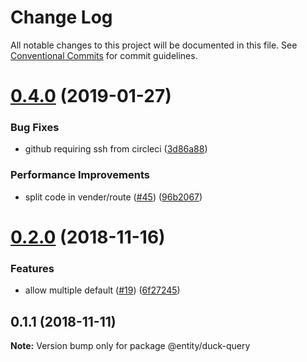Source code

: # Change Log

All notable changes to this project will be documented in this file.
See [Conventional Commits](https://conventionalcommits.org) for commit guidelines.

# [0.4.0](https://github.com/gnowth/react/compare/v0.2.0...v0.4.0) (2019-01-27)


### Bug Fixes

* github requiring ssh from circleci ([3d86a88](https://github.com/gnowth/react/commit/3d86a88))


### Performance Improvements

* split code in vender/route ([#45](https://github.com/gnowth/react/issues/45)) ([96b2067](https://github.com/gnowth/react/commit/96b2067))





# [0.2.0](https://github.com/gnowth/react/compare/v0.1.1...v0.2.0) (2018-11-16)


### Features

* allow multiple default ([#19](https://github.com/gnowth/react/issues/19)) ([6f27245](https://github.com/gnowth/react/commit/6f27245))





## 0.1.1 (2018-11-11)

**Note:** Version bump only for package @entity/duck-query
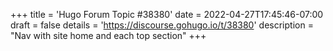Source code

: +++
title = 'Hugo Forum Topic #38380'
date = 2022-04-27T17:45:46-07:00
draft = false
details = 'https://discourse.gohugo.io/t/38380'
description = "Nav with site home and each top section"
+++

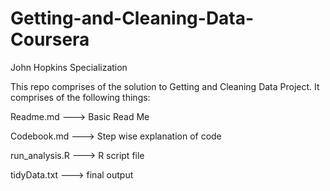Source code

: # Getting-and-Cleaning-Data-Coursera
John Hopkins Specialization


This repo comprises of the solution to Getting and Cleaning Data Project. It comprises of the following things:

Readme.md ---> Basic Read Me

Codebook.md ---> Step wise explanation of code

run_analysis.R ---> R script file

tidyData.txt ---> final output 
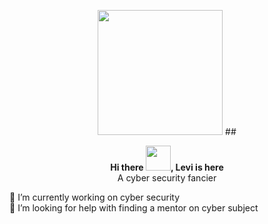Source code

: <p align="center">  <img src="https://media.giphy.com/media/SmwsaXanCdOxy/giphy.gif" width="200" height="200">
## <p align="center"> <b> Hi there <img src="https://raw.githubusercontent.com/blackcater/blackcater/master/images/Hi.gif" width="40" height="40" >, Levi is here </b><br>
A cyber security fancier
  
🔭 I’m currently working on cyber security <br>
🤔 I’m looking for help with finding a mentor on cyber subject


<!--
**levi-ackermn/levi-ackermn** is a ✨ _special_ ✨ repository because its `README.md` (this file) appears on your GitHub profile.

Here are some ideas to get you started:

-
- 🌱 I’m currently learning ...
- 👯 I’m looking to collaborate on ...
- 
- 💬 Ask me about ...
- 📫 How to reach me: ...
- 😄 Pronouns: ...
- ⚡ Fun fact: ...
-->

----------

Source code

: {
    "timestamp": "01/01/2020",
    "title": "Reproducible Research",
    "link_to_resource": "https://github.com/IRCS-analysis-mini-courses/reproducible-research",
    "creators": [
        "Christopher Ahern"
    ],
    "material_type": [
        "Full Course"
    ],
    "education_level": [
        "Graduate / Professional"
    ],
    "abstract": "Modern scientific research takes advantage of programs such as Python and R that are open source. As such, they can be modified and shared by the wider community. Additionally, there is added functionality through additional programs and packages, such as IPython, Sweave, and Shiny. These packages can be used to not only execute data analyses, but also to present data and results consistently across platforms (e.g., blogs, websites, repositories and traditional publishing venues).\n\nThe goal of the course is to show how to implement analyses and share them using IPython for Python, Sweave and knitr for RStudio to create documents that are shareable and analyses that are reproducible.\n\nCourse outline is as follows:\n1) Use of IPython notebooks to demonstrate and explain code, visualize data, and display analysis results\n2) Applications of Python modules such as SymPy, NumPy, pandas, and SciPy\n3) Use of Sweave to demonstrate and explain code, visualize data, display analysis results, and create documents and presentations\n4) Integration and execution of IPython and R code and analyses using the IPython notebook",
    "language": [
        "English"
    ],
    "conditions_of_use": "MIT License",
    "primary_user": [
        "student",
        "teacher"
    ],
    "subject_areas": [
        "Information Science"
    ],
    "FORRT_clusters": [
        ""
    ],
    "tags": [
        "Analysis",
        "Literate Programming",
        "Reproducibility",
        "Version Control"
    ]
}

----------

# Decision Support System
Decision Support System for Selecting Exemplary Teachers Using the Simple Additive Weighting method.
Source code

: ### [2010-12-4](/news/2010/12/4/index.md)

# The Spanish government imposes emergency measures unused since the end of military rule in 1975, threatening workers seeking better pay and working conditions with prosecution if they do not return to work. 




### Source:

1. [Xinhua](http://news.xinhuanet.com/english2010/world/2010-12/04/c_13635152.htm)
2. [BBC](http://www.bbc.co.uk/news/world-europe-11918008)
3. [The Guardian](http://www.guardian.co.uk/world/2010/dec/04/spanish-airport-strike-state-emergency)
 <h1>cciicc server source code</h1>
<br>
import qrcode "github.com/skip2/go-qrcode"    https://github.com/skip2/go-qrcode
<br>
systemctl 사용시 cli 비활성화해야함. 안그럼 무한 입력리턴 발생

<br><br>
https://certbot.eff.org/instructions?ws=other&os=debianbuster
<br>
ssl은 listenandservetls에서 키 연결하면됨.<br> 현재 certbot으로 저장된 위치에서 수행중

----------

Please copy each line of the material that has the string "security" somewhere in it.

A cyber security fancier
🔭 I’m currently working on cyber security <br>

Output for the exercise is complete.